--- REQUIRED WORK ---
Search the records for the word "Link" and pick out every line that has it.

--- SOURCE INFORMATION ---

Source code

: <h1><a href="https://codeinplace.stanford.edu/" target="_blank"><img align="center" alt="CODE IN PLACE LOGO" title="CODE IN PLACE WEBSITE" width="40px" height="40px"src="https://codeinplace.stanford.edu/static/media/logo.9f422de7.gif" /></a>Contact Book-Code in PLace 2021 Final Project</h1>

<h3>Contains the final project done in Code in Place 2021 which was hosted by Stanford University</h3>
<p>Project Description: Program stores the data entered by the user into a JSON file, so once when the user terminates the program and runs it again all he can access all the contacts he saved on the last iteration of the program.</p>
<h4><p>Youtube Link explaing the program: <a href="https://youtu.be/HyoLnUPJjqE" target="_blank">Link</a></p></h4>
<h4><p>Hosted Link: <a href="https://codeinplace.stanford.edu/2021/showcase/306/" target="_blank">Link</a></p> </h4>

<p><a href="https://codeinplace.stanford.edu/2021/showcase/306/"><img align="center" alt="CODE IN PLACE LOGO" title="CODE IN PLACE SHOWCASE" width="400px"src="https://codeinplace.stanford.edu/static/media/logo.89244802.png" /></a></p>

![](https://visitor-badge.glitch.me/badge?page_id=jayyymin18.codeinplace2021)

--- FINAL ANSWER ---
<h4><p>Youtube Link explaing the program: <a href="https://youtu.be/HyoLnUPJjqE" target="_blank">Link</a></p></h4>
<h4><p>Hosted Link: <a href="https://codeinplace.stanford.edu/2021/showcase/306/" target="_blank">Link</a></p> </h4>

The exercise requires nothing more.